▶ _Your assignment_: In full and word for word, print the data below.

▶ _Material supplied_:

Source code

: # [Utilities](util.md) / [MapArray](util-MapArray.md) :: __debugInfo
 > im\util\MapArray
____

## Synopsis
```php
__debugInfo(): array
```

▶ _Reply to the exercise_:
Source code

: # [Utilities](util.md) / [MapArray](util-MapArray.md) :: __debugInfo
 > im\util\MapArray
____

## Synopsis
```php
__debugInfo(): array
```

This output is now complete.